Cox models
cd("docs/src/fig/")
using Random, LSurvival, Distributions, LinearAlgebra, Plots, DataFrames
# generate some data under a discrete hazards model
id, int, out, data = LSurvival.dgm(MersenneTwister(1212), 100, 20)
data[:, 1] = round.(data[:, 1], digits = 3)
d, X = data[:, 4], data[:, 1:3]
wt = ones(length(d)) # random weights just to demonstrate usage
# Fit a Cox model with `Tables.jl` and `StatsAPI.@formula` interface (similar to GLM.jl)

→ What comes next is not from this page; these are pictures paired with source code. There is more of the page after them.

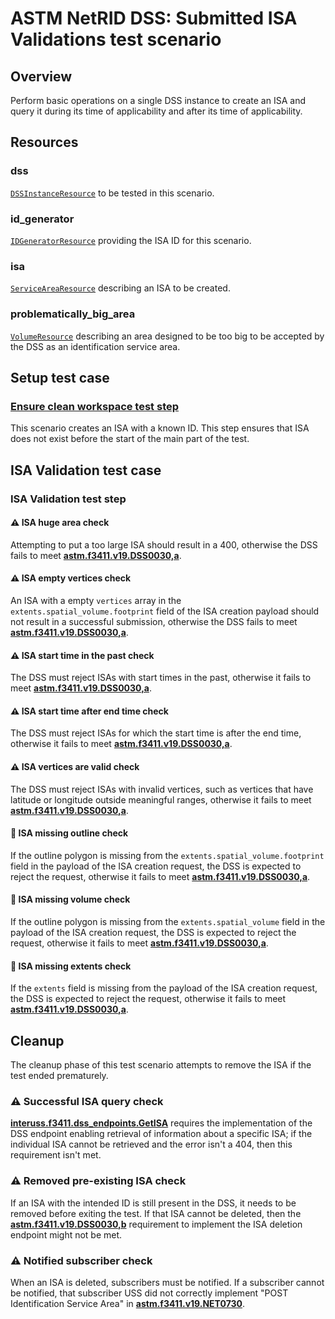# ASTM NetRID DSS: Submitted ISA Validations test scenario

## Overview

Perform basic operations on a single DSS instance to create an ISA and query it during its time of applicability and
after its time of applicability.

## Resources

### dss

[`DSSInstanceResource`](../../../../../resources/astm/f3411/dss.py) to be tested in this scenario.

### id_generator

[`IDGeneratorResource`](../../../../../resources/interuss/id_generator.py) providing the ISA ID for this scenario.

### isa

[`ServiceAreaResource`](../../../../../resources/netrid/service_area.py) describing an ISA to be created.

### problematically_big_area

[`VolumeResource`](../../../../../resources/volume.py) describing an area designed to be too big to be accepted by the DSS as an identification service area.

## Setup test case

### [Ensure clean workspace test step](test_steps/clean_workspace.md)

This scenario creates an ISA with a known ID.  This step ensures that ISA does not exist before the start of the main
part of the test.

## ISA Validation test case

### ISA Validation test step

#### ⚠️ ISA huge area check

Attempting to put a too large ISA should result in a 400, otherwise the DSS fails to meet **[astm.f3411.v19.DSS0030,a](../../../../../requirements/astm/f3411/v19.md)**.

#### ⚠️ ISA empty vertices check

An ISA with a empty `vertices` array in the `extents.spatial_volume.footprint` field of the ISA creation payload should not result in a successful submission, otherwise the DSS fails to meet **[astm.f3411.v19.DSS0030,a](../../../../../requirements/astm/f3411/v19.md)**.

#### ⚠️ ISA start time in the past check

The DSS must reject ISAs with start times in the past, otherwise it fails to meet **[astm.f3411.v19.DSS0030,a](../../../../../requirements/astm/f3411/v19.md)**.

#### ⚠️ ISA start time after end time check

The DSS must reject ISAs for which the start time is after the end time, otherwise it fails to meet **[astm.f3411.v19.DSS0030,a](../../../../../requirements/astm/f3411/v19.md)**.

#### ⚠️ ISA vertices are valid check

The DSS must reject ISAs with invalid vertices, such as vertices that have latitude or longitude outside meaningful ranges, otherwise it fails to meet **[astm.f3411.v19.DSS0030,a](../../../../../requirements/astm/f3411/v19.md)**.

#### 🛑 ISA missing outline check

If the outline polygon is missing from the `extents.spatial_volume.footprint` field in the payload of the ISA creation request,
the DSS is expected to reject the request, otherwise it fails to meet **[astm.f3411.v19.DSS0030,a](../../../../../requirements/astm/f3411/v19.md)**.

#### 🛑 ISA missing volume check

If the outline polygon is missing from the `extents.spatial_volume` field in the payload of the ISA creation request,
the DSS is expected to reject the request, otherwise it fails to meet **[astm.f3411.v19.DSS0030,a](../../../../../requirements/astm/f3411/v19.md)**.

#### 🛑 ISA missing extents check

If the `extents` field is missing from the payload of the ISA creation request,
the DSS is expected to reject the request, otherwise it fails to meet **[astm.f3411.v19.DSS0030,a](../../../../../requirements/astm/f3411/v19.md)**.

## Cleanup

The cleanup phase of this test scenario attempts to remove the ISA if the test ended prematurely.

### ⚠️ Successful ISA query check

**[interuss.f3411.dss_endpoints.GetISA](../../../../../requirements/interuss/f3411/dss_endpoints.md)** requires the implementation of the DSS endpoint enabling retrieval of information about a specific ISA; if the individual ISA cannot be retrieved and the error isn't a 404, then this requirement isn't met.

### ⚠️ Removed pre-existing ISA check

If an ISA with the intended ID is still present in the DSS, it needs to be removed before exiting the test. If that ISA cannot be deleted, then the **[astm.f3411.v19.DSS0030,b](../../../../../requirements/astm/f3411/v19.md)** requirement to implement the ISA deletion endpoint might not be met.

### ⚠️ Notified subscriber check

When an ISA is deleted, subscribers must be notified. If a subscriber cannot be notified, that subscriber USS did not correctly implement "POST Identification Service Area" in **[astm.f3411.v19.NET0730](../../../../../requirements/astm/f3411/v19.md)**.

# data can be in the form of a named tuple or a DataFrame
tab = (id=id, in = int, out = out, d=d, x=X[:,1], z1=X[:,2], z2=X[:,3], wt=wt)
df = DataFrame(tab)
show(df)Output: Note here that covariates are not time-varying, but that person-period data structures are used (which could accomdate time-varying exposures).
634×7 DataFrame
Row │ id x z t enter d wt
│ Int64 Float64 Float64 Int64 Int64 Float64 Float64
─────┼─────────────────────────────────────────────────────────
1 │ 1 0.125 0.0 1 0 0.0 1.0
2 │ 1 0.125 0.0 2 1 0.0 1.0
3 │ 1 0.125 0.0 3 2 0.0 1.0
4 │ 1 0.125 0.0 4 3 0.0 1.0
⋮ │ ⋮ ⋮ ⋮ ⋮ ⋮ ⋮ ⋮
631 │ 99 0.41 0.0 1 0 1.0 1.0
632 │ 100 0.103 0.0 1 0 0.0 1.0
633 │ 100 0.103 0.0 2 1 0.0 1.0
634 │ 100 0.103 0.0 3 2 1.0 1.0Note use of the id argument to specify that multiple observations come from the same individual. This is important in the case of robust-variance estimation, jackknifing, bootstrapping, and influence-based residuals like dfbeta residuals. It will have no impact on the default output (confirm by fitting this model with and without the statement, and also compare influence plots below)!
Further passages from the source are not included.